**TO DO:**
Which lines in the records below contain the word "综合知识"? Copy each one.

**DATASET ENTRIES:**
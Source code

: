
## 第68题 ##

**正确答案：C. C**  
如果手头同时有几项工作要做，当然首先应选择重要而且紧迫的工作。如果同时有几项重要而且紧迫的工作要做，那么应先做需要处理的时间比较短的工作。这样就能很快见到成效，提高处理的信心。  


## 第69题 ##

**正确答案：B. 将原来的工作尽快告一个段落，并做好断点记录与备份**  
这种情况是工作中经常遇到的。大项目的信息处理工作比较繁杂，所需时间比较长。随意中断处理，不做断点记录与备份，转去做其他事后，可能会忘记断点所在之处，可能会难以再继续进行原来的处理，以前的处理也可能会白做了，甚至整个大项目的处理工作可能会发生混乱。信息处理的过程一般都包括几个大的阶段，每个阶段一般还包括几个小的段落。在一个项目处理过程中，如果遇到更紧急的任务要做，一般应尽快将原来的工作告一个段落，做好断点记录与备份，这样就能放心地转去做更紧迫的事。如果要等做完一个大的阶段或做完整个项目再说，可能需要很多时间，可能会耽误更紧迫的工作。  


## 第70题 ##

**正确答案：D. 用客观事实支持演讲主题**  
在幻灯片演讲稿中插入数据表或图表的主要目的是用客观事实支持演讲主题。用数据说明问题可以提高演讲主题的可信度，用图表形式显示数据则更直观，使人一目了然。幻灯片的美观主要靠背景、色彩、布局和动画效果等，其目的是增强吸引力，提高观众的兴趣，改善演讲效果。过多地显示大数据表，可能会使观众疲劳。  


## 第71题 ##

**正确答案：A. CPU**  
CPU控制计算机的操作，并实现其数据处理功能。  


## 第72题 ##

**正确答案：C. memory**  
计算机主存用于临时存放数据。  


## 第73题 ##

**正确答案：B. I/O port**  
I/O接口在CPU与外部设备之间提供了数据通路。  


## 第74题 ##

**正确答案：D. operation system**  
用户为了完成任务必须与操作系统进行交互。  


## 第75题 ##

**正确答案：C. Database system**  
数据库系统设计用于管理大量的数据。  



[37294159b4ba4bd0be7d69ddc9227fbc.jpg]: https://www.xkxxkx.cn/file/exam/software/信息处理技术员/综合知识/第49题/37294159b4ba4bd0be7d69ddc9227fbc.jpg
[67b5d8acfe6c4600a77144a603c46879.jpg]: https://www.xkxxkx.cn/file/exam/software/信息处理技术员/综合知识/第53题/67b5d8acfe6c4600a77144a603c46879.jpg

...

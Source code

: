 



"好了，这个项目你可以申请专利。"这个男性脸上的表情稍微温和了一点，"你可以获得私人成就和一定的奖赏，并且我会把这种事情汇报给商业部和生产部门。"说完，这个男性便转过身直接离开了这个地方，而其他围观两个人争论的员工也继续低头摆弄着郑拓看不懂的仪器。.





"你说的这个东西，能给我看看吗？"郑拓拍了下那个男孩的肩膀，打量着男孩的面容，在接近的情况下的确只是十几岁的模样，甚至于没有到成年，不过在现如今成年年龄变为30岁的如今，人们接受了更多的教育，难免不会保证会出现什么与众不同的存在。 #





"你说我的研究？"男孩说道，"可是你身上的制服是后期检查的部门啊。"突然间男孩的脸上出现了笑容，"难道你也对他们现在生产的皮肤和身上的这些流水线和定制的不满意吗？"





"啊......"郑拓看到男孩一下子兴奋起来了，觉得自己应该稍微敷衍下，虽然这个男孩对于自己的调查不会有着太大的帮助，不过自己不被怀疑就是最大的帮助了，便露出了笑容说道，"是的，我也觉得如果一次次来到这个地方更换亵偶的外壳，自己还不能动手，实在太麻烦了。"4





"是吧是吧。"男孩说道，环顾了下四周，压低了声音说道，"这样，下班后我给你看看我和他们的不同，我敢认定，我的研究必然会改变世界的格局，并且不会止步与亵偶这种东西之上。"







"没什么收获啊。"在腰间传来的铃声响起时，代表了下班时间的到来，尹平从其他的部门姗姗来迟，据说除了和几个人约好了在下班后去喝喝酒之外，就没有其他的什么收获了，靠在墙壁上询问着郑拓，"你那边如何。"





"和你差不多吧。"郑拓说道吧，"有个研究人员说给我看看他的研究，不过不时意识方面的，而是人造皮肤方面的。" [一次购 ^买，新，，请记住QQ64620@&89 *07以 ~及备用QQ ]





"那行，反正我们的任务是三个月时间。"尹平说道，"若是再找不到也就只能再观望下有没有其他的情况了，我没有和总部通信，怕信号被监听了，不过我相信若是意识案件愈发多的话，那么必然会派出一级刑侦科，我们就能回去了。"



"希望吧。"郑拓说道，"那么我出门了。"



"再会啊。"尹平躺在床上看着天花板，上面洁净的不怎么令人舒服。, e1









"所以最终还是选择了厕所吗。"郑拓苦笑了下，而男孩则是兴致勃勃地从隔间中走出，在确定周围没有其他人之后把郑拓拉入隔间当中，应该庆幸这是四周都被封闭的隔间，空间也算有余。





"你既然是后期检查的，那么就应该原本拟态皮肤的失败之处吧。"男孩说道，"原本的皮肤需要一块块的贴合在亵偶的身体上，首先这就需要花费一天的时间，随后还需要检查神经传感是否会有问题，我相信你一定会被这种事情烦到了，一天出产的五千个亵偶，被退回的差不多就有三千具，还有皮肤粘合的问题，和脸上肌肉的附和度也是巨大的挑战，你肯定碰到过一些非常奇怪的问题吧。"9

**REPLY:**
[37294159b4ba4bd0be7d69ddc9227fbc.jpg]: https://www.xkxxkx.cn/file/exam/software/信息处理技术员/综合知识/第49题/37294159b4ba4bd0be7d69ddc9227fbc.jpg
[67b5d8acfe6c4600a77144a603c46879.jpg]: https://www.xkxxkx.cn/file/exam/software/信息处理技术员/综合知识/第53题/67b5d8acfe6c4600a77144a603c46879.jpg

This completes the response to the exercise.